Despite being on probation, there’s an irksome pomposity in Pat Boone’s every step. He’s attractive, he has a nice voice, and most of his actions don’t read as very remorseful for whatever he did in Chicago. Yet neither do they read as particularly angsty or rebellious, so there’s no fire or fury. Instead he just kind of walks around, singing love songs with too little motivation and too hazy a background for us to care.

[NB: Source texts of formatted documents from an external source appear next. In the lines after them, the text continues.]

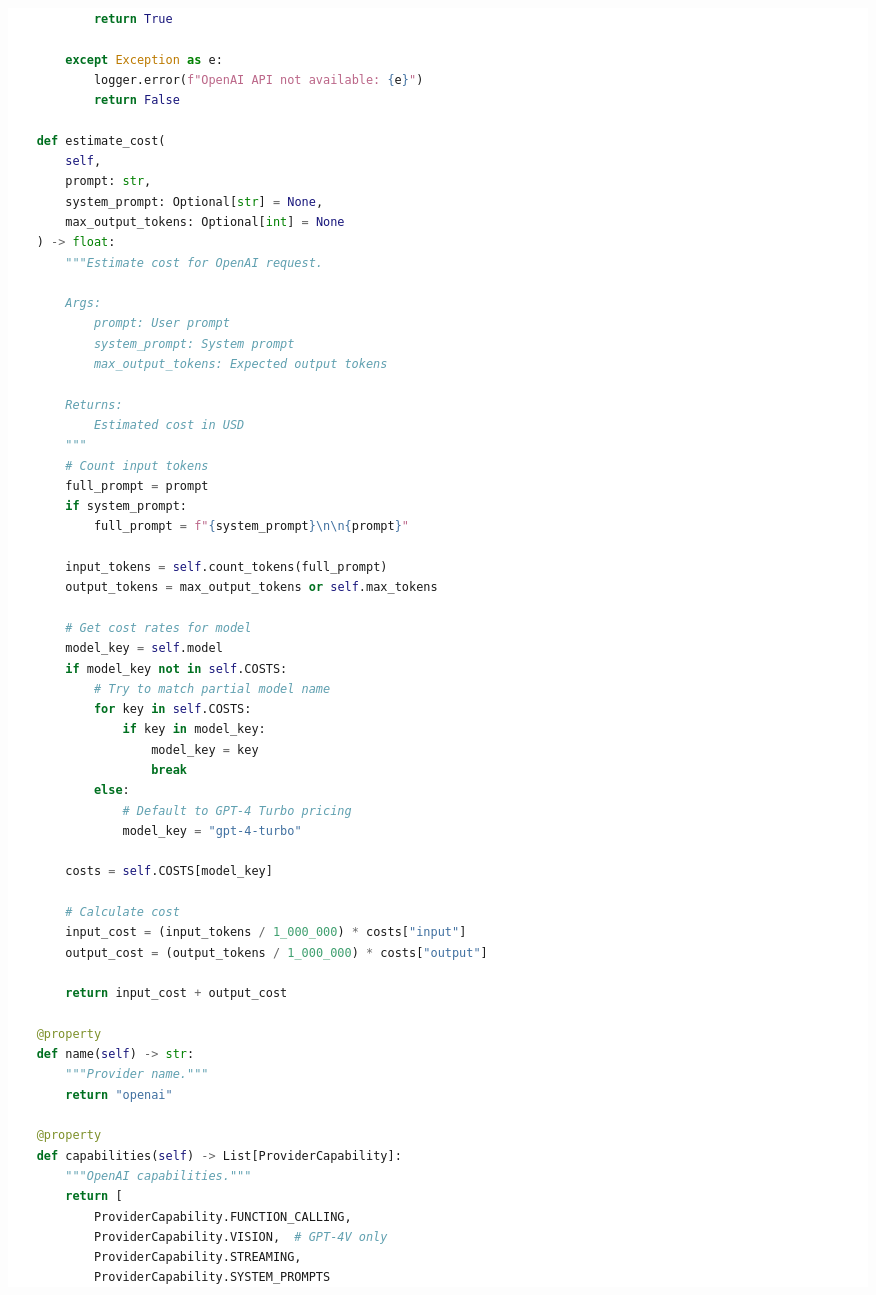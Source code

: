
```python
            return True

        except Exception as e:
            logger.error(f"OpenAI API not available: {e}")
            return False

    def estimate_cost(
        self,
        prompt: str,
        system_prompt: Optional[str] = None,
        max_output_tokens: Optional[int] = None
    ) -> float:
        """Estimate cost for OpenAI request.

        Args:
            prompt: User prompt
            system_prompt: System prompt
            max_output_tokens: Expected output tokens

        Returns:
            Estimated cost in USD
        """
        # Count input tokens
        full_prompt = prompt
        if system_prompt:
            full_prompt = f"{system_prompt}\n\n{prompt}"

        input_tokens = self.count_tokens(full_prompt)
        output_tokens = max_output_tokens or self.max_tokens

        # Get cost rates for model
        model_key = self.model
        if model_key not in self.COSTS:
            # Try to match partial model name
            for key in self.COSTS:
                if key in model_key:
                    model_key = key
                    break
            else:
                # Default to GPT-4 Turbo pricing
                model_key = "gpt-4-turbo"

        costs = self.COSTS[model_key]

        # Calculate cost
        input_cost = (input_tokens / 1_000_000) * costs["input"]
        output_cost = (output_tokens / 1_000_000) * costs["output"]

        return input_cost + output_cost

    @property
    def name(self) -> str:
        """Provider name."""
        return "openai"

    @property
    def capabilities(self) -> List[ProviderCapability]:
        """OpenAI capabilities."""
        return [
            ProviderCapability.FUNCTION_CALLING,
            ProviderCapability.VISION,  # GPT-4V only
            ProviderCapability.STREAMING,
            ProviderCapability.SYSTEM_PROMPTS
```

Theirs is, then, the issue of chemistry. With little to inform his performance, Boone, though physically beautiful, is kind of a handsome piece of cardboard, pretty much devoid of feeling. Allegedly, the very religious actor (who was known to me only as a punchline regarding his conservative attitudes and gospel fame), refused to kiss Shirley Jones during filming. Let me not be mistaken for thinking that one needs physical touch in order to make a romance real on the screen: on the contrary, one of the great joys of Bryan Fuller’s short lived series Pushing Daisies is its very conceit that its two romantic leads couldn’t touch, which made the efforts to make the chemistry palpable all the more pleasurable. So, yes, you can do a romance well and not touch, but something else has to be there. A spark in the form of a gaze, or a sigh, or a line reading. And while Jones does her best to deliver, Boone just kind of looks aimlessly, “play acting” being in love without making us believe he’s “in love.” The film ends up being a love triangle with one of the sides missing.
The film is, at the very least, very colorful, shot in CinemaScope. Twentieth Century Fox had, at that time, become “The House of the ‘Scope”, and its lush photography is probably the single most memorable thing about the film. That and Boone’s jawline. The film’s songs, including the title track, are trifles: pleasant to listen to, but the melody will fall from your head when it’s over.

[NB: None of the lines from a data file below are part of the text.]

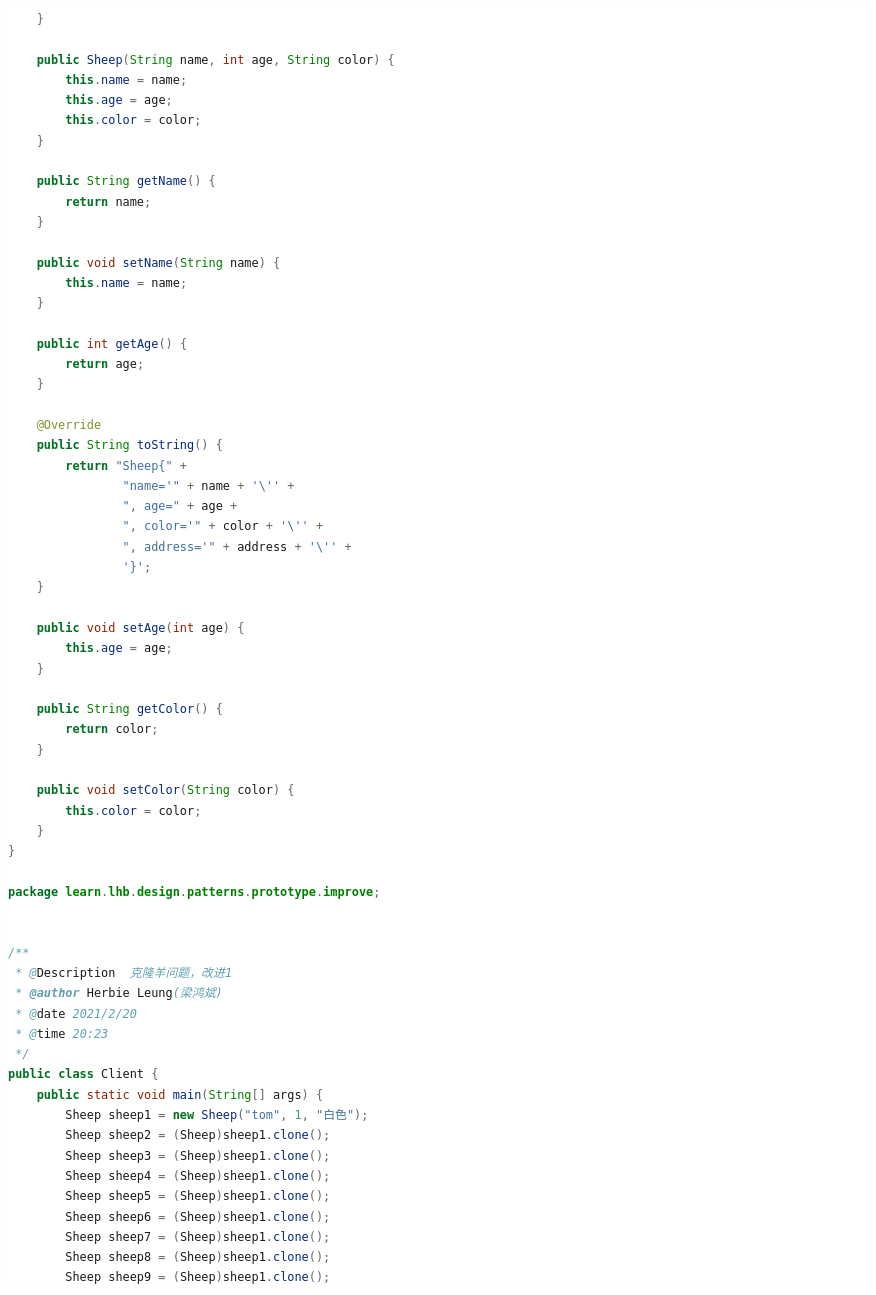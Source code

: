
 ``` java
    }

    public Sheep(String name, int age, String color) {
        this.name = name;
        this.age = age;
        this.color = color;
    }

    public String getName() {
        return name;
    }

    public void setName(String name) {
        this.name = name;
    }

    public int getAge() {
        return age;
    }

    @Override
    public String toString() {
        return "Sheep{" +
                "name='" + name + '\'' +
                ", age=" + age +
                ", color='" + color + '\'' +
                ", address='" + address + '\'' +
                '}';
    }

    public void setAge(int age) {
        this.age = age;
    }

    public String getColor() {
        return color;
    }

    public void setColor(String color) {
        this.color = color;
    }
}

package learn.lhb.design.patterns.prototype.improve;


/**
 * @Description  克隆羊问题，改进1
 * @author Herbie Leung(梁鸿斌)
 * @date 2021/2/20
 * @time 20:23
 */
public class Client {
    public static void main(String[] args) {
        Sheep sheep1 = new Sheep("tom", 1, "白色");
        Sheep sheep2 = (Sheep)sheep1.clone();
        Sheep sheep3 = (Sheep)sheep1.clone();
        Sheep sheep4 = (Sheep)sheep1.clone();
        Sheep sheep5 = (Sheep)sheep1.clone();
        Sheep sheep6 = (Sheep)sheep1.clone();
        Sheep sheep7 = (Sheep)sheep1.clone();
        Sheep sheep8 = (Sheep)sheep1.clone();
        Sheep sheep9 = (Sheep)sheep1.clone();
```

The film came to a close and I wasn’t sure entirely want the point was of anything. The personal growth of Boone’s character and his relationship with his volatile uncle? Winning the heart of one of the sisters? Getting used to the fact that small town Kentucky is lovely and quaint only if you get past how boring small towns are? That having your license revoked is really great dramatic impetus? That Pat Boone is an attractive homophobe I would probably boink?
I suppose to cap my feelings about this film and leave the baking metaphors aside, the film reminded me of one of those hotel paintings of horses grazing in a field: pretty, sort of kitschy, and essentially ornamental.
April Love is now available on Blu-ray from Twilight Time. The blu-ray features include an audio commentary with Shirley Jones and an isolated track score.